Question

Let R be a relation on $N\times N$ , defined by (a, b) R (c, d) $\Leftrightarrow$ a+d = b+c . Then R, is
(a) reflexive and symmetric but not transitive
(b) reflexive and transitive but not symmetric.
(c) symmetric and transitive but not reflexive.
(d) an equivalence relation.

Answer 1

Hint:Here, we will use the definitions of reflexive, symmetric and transitive relations to check whether the given relations are reflexive, symmetric or transitive.

Complete step-by-step answer:
A relation between two sets is a collection of ordered pairs containing one object from each set.
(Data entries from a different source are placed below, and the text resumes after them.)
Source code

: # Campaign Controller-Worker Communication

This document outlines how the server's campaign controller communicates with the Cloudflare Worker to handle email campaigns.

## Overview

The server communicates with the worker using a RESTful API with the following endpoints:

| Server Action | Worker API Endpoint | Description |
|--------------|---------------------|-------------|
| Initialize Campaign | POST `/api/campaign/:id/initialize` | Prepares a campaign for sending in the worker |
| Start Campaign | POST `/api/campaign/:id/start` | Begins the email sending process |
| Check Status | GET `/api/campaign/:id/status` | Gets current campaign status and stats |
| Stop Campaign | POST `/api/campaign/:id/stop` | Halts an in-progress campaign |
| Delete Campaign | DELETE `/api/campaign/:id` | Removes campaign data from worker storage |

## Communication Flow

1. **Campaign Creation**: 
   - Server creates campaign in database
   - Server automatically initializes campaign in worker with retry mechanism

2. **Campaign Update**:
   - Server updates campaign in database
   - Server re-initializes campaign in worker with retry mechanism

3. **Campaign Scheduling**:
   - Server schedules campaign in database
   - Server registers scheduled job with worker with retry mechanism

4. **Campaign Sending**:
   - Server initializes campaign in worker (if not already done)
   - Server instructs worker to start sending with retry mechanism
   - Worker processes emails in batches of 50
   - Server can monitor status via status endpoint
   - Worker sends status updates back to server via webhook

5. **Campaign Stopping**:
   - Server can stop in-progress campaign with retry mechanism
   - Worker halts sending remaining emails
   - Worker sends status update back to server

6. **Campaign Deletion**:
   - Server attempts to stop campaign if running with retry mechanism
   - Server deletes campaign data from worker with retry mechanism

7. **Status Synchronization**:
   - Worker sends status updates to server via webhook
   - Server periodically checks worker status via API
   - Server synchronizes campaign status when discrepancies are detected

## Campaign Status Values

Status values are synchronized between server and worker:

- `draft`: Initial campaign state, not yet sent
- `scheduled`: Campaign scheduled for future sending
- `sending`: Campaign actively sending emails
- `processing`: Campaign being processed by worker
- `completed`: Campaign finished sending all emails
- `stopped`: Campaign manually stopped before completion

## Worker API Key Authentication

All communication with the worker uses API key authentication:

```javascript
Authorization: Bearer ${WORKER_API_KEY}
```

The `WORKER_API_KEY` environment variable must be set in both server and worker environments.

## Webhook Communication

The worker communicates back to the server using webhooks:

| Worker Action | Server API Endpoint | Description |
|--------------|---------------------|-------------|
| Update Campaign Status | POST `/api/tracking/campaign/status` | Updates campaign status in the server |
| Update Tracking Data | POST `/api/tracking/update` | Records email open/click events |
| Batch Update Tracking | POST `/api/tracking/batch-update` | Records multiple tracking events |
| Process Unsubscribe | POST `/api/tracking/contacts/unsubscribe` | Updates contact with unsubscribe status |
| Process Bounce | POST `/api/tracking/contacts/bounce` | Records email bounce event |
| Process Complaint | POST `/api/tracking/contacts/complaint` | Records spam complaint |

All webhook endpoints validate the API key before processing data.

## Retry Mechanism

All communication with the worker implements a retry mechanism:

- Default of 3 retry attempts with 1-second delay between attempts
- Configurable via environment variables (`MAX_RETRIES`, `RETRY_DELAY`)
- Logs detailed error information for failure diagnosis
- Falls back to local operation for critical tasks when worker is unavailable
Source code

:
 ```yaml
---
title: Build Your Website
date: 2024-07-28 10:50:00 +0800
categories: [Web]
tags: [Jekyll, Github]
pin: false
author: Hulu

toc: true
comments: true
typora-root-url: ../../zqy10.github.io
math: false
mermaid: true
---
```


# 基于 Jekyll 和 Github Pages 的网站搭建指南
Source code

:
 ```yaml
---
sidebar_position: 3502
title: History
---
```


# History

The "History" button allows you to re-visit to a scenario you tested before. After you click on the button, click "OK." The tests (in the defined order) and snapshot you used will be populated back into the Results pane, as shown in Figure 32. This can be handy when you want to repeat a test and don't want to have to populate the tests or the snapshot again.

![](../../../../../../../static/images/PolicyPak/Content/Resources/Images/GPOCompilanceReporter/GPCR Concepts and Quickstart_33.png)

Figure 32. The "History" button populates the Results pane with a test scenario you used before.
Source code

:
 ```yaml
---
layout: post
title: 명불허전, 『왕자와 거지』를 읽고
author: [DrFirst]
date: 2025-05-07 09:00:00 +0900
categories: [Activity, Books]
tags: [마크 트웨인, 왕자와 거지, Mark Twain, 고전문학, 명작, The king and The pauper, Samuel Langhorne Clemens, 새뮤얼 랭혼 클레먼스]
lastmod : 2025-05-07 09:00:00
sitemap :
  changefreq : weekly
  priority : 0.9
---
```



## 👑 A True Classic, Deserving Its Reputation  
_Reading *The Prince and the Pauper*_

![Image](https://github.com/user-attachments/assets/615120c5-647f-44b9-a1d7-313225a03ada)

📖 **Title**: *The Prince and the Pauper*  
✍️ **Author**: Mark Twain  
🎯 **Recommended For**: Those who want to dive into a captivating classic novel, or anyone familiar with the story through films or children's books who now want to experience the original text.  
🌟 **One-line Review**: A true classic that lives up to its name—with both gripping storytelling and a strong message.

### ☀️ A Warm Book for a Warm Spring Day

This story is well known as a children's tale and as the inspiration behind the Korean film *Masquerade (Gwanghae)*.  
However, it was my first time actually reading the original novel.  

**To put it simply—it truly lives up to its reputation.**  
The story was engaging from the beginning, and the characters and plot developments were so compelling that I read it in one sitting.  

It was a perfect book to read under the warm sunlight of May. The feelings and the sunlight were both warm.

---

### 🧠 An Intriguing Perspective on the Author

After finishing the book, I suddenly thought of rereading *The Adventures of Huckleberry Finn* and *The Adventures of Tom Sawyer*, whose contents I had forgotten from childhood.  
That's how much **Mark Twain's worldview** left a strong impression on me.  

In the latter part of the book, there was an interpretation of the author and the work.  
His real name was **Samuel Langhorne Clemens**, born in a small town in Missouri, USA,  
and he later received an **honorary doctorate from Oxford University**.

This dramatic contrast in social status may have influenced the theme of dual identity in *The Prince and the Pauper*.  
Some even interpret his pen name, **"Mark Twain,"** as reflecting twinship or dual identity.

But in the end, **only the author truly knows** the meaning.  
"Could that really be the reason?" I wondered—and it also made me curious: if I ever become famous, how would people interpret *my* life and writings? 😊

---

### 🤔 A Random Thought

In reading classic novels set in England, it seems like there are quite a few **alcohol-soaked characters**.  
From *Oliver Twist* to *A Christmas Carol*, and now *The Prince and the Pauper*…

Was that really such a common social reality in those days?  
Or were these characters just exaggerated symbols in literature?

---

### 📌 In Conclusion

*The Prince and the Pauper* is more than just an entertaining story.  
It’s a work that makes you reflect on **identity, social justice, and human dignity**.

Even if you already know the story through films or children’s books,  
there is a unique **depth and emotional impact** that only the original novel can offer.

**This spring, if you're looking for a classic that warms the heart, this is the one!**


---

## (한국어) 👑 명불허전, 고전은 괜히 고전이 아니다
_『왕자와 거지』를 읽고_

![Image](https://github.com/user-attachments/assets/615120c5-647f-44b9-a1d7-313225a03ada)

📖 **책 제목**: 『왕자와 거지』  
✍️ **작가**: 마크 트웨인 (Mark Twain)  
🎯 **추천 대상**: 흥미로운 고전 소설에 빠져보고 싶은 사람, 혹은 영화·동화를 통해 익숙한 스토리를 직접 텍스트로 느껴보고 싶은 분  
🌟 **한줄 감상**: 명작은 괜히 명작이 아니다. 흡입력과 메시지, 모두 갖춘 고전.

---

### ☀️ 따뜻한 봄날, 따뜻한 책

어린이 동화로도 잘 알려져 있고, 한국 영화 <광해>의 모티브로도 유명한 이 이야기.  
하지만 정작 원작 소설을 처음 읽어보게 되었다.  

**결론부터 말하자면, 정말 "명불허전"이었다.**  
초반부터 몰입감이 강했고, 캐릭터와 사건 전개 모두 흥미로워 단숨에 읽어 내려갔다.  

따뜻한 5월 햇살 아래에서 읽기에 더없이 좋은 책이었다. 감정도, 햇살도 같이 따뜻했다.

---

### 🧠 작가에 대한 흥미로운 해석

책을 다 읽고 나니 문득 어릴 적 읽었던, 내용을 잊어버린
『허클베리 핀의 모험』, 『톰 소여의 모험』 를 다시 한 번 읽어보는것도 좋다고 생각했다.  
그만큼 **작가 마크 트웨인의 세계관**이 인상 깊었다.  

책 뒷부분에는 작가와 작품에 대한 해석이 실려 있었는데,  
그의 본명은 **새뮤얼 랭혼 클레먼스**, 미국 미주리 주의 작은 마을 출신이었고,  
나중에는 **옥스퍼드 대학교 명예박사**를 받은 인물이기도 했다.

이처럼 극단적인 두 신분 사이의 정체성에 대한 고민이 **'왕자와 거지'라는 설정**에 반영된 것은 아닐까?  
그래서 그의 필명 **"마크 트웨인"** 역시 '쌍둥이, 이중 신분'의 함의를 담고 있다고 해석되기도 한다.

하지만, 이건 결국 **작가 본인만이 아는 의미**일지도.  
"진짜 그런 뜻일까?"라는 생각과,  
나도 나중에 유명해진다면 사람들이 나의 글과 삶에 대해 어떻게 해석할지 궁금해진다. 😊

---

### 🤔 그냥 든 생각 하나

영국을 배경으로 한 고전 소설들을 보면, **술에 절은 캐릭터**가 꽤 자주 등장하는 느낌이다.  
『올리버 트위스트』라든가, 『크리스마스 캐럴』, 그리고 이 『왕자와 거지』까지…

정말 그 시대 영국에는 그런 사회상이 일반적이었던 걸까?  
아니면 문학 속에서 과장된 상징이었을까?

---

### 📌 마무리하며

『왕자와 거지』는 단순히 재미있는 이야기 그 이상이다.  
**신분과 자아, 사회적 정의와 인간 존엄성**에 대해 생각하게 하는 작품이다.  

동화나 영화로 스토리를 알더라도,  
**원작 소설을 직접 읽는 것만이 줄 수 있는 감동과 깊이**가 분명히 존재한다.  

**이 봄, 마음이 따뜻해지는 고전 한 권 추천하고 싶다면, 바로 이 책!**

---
If the object x is from the first set and the object y is from the second set, then the objects are said to be related if the ordered pair (x, y) is in the relation.
A relation R is reflexive if each element is related itself, i.e. (a, a) $\in$ R, where a is an element of the domain.
A relation R is symmetric in case if any one element is related to any other element, then the second element is related to the first, i.e. if (x, y) $\in$ R then (y, x) $\in$ R, where x and y are the elements of domain and range respectively.
A relation R is transitive in case if any one element is related to a second and that second element is related to a third, then the first element is related to the third, i.e. if (x, y) $\in$ R and (y, z) $\in$ R then (x, z) $\in$ R.
Here, the given relation is:
(a, b) R (c, d) $\Leftrightarrow$ a+d = b+c
Since, we know that (a +d)= (a + d).
Therefore, (a+d, a+d) $\in$ R.
So, R is reflexive.
Now, suppose that (a + d, b + c) $\in$ R.
Then we can write:
a+d=b+c
Or, b+c = a+d
So, (b+c, a+d) $\in$ R.
This means that R is symmetric.
Now, let us take an ordered pair (a + d, b + c) $\in$ R and (b + c, e+f) $\in$ R.
We can write:
$a+d=b+c..........\left( 1 \right)$
And, $b+c=e+f.............\left( 2 \right)$
From equations (1) and (2), we can say that a+d = e+f.
So, (a + d, e + f) $\in$ R.
This implies that R is transitive.
So, R is reflexive, symmetric as well as transitive.
We know that a relation which is symmetric, reflexive as well as transitive is an equivalence relation.
Hence, option (d) is the correct answer.

Note: Students should note here that for a relation to be a particular type of relation, i.e. reflexive, symmetric or transitive, all its elements must satisfy the required conditions. If we are able to find even a single counter example, i.e. if any of the elements doesn’t satisfy the criteria, then we can’t proceed further.